In healthy people, the liver metabolizes glycogen into glucose to supply energy and maintain blood glucose at a healthy level. There are two subtypes of GSD-I, according to the type of the mutated gene. GSDIa is due to the mutation of the G6PC gene, while GSDIb is due to the mutated SLC37A4 gene. Mutation in one of two genes (G6PC or SLC37A4) causes a deficiency of enzymes, such as glucose 6 -phosphatase (G6Pase), which leads to glycogen accumulation in the liver and low blood glucose levels. Also, the deficiency of this enzyme causes the accumulation of other metabolites, such as uric acid, lactic acid, and lipids in our body. This accumulation leads to enlargement of the liver and kidneys.

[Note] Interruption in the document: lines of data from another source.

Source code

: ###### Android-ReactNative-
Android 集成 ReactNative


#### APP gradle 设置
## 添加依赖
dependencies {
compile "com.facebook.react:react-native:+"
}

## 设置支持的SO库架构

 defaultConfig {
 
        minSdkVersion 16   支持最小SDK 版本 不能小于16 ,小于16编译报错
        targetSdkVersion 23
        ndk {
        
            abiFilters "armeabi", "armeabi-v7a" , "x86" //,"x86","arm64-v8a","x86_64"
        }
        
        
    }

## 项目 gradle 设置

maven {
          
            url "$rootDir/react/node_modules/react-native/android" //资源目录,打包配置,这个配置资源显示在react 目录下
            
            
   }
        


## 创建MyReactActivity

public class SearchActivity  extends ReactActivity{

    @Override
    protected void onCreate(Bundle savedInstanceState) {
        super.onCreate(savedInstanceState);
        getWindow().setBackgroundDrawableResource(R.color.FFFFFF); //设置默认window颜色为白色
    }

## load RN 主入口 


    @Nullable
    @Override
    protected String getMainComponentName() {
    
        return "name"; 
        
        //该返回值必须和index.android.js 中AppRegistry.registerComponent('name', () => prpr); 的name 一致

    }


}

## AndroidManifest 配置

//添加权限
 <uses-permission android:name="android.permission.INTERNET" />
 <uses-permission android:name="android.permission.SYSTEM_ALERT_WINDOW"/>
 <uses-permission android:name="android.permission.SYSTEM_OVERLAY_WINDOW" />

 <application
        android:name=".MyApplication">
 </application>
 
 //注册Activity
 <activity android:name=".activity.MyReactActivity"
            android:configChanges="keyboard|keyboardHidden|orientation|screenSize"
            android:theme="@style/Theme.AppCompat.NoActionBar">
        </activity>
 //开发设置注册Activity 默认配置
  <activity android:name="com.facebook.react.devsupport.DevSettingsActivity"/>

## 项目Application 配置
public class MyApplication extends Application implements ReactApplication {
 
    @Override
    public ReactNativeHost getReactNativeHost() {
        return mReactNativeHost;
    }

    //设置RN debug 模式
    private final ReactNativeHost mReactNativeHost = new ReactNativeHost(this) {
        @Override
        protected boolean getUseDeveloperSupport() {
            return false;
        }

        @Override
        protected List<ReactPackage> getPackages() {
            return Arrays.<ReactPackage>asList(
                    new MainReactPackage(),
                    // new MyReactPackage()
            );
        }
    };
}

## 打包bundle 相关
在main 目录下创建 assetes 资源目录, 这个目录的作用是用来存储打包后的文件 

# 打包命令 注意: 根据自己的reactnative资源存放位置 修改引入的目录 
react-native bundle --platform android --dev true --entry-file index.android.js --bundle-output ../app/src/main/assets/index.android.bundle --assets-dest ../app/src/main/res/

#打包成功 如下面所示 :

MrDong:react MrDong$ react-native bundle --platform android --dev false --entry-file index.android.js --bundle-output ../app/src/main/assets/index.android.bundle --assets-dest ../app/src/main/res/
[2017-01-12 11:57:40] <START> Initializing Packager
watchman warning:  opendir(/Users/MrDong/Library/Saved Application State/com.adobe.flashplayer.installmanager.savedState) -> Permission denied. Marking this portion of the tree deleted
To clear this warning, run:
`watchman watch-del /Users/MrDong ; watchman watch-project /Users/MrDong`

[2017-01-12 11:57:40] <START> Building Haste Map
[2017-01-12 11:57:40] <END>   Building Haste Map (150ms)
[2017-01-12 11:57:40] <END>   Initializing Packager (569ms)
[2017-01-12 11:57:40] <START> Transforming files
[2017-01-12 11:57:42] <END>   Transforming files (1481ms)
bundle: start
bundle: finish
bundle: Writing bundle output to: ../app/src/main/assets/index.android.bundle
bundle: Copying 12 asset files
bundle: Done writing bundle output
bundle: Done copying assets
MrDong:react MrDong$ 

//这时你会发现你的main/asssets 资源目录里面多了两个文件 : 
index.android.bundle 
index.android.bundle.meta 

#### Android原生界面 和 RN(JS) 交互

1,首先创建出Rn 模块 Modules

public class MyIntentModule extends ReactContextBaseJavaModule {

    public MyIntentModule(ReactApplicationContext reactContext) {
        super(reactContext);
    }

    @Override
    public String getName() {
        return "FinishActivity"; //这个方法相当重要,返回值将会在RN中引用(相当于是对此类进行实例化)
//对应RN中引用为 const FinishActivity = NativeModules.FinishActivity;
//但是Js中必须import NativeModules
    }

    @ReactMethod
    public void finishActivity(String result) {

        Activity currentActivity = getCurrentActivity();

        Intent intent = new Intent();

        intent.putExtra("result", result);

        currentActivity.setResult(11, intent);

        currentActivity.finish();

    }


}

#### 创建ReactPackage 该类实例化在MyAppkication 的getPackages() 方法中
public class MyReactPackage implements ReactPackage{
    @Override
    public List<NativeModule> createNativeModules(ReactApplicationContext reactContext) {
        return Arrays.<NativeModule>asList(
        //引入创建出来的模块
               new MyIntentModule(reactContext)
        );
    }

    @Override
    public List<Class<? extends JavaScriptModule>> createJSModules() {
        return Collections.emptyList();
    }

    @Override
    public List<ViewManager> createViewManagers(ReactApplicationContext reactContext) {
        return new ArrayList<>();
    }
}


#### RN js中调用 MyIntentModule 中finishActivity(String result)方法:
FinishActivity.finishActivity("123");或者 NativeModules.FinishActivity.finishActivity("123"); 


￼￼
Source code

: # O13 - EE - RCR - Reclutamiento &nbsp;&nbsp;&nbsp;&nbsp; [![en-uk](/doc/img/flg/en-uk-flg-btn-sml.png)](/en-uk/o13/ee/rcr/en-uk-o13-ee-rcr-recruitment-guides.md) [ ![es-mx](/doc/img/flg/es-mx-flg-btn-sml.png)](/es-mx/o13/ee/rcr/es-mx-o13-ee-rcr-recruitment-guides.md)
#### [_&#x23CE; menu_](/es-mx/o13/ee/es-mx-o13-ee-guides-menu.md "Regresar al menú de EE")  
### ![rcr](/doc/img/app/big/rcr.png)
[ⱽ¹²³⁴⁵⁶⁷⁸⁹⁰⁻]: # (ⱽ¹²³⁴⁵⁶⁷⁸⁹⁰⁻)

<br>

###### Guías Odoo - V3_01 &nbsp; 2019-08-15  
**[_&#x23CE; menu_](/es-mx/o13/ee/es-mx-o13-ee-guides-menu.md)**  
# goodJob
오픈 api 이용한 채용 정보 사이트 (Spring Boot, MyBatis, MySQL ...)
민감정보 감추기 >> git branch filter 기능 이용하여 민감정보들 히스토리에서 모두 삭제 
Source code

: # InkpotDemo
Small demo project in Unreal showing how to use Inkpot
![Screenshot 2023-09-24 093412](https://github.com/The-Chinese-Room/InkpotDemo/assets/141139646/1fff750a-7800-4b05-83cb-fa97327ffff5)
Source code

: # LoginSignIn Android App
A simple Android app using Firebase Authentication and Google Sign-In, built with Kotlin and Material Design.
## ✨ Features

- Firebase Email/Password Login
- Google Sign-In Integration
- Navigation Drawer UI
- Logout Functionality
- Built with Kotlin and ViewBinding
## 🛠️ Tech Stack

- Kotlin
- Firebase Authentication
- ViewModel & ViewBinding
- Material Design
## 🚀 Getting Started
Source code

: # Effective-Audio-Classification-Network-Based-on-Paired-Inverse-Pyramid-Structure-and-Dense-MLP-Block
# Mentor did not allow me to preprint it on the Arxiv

The main symptom is hypoglycemia, which presents with tremors, seizures, growth retardation, and weak muscles. The elevated lipids lead to a yellow nodule in the skin near the joint (xanthomas). Accumulation of other metabolites leads to osteoporosis and gout. Also, the patient may have a bleeding tendency and liver adenomas.
Your child’s doctor can diagnose GSDI by laboratory investigations that show either your child has hypoglycemia and high levels of metabolites or not. If your child’s doctor suspected this disease, he would ask you to do a molecular genetic test for your child to confirm the diagnosis. Your child’s doctor may need a liver biopsy to detect specific enzyme deficiencies.
Your child’s doctor will order you to feed him some types of food like cornstarch to increase blood glucose and prevent hypoglycemia. Also, he will use drugs to decrease the uric acid level. Your child may need surgery to remove liver adenomas.
Now, let’s see this disease in more detail. We will discuss the following:
- What causes this disease, and who is at risk of having it?
- What are its symptoms, signs, and complication?
- How will the doctor diagnose if I have this disease and confirm this diagnosis?
- How can my doctor treat me? And what are the treatment options that I have?
- What is the prognosis of GSDI?
Causes of Glycogen storage disease type I
Mutation in one of two genes (G6PC or SLC37A4) is the direct cause of GSDI. These genes share in the glycogen metabolism. Mutated G6PC gene leads to a glucose-6-phosphatase enzyme (G6Pase) deficiency, which hydrolyzes glucose- 6- phosphate to produce free phosphate and glucose. This mutation represents 80% of GSDI cases. Mutations in the SLC37A4 gene lead to a lack of the glucose-6-phosphatase translocase enzyme that acts as a transporter to the products and free glucose during glycogen metabolism. This mutation represents 20% of GSDI cases.
GSDI is an autosomal recessive disease. So, you should receive the mutated gene from both parents. If your parents are carriers, the incidence of the disease is 25% of pregnancies. 50% of pregnancies are free, and 25% are carriers.